Thread

  1. Yet another btree gotcha

    selkovjr@mcs.anl.gov — 1999-10-06T05:33:20Z

    I am wondering whether it's normal to see dropping a btree improve the
    query which could never complete enough that it completes in a blink?
    
    I realize the data I have here represent the worst possible input to
    btree, and I'm probably better off without any index at all, but I
    guess it is something that the optimizer or the access method itself
    should be able to decide.
    
    I am joining two tables, "km" and "su" on an int2 attribute, "item".
    Just take a look at the value histograms for item:
    
    emp=> SELECT item, count (*) AS count FROM km GROUP BY item;
    item|count
    ----+-----
       1|31262
       2|  110
       3|    3
       4|    1
    (4 rows)
    
    emp=> SELECT item, count (*) AS count FROM su GROUP BY item;
    item|count
    ----+-----
       1|94108
       2| 1697
       3|  773
       4|  482
       5|  237
       6|  146
       7|  105
       8|   68
       9|   41
      10|   29
      11|   22
      12|   15
      13|   13
      14|    8
      15|    7
      16|    6
      17|    5
      18|    4
      19|    4
      20|    4
      21|    4
      22|    3
      23|    3
      24|    3
      25|    1
      26|    1
      27|    1
      28|    1
      29|    1
      30|    1
      31|    1
    
    As a default rule, I used to create the btree indices for all integer
    types, regardless of their values. Not anymore.
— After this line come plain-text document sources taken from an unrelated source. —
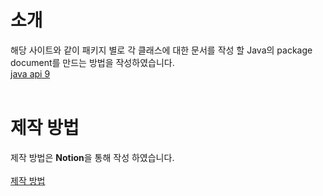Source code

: # 소개

해당 사이트와 같이 패키지 별로 각 클래스에 대한 문서를 작성 할 Java의 package document를 만드는 방법을 작성하였습니다.<br>
<a href="https://docs.oracle.com/javase/8/docs/api/" target="_blank">java api 9</a><br>
<br>
# 제작 방법
제작 방법은 **Notion**을 통해 작성 하였습니다.<br><br>
<a href="https://www.notion.so/JavaDoc-0e3a4ef0d97e4d8fb42ce6cd03f5b5f4?pvs=4" target="_blank">제작 방법</a>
It took me quite a
    while to figure that the following query did not work because of the
    faulty btree index on "item" (other joined attributes are char()):
    
    SELECT km.km, su.su 
      FROM km, su 
      WHERE km.id = su.id 
        AND km.rel = su.rel
        AND km.item = su.item 
        AND su ~ '^ethanol';
    
    Can the btree or any other AM be smart enough and bail out from CREATE
    INDEX saying, "your data isn't worth indexing"?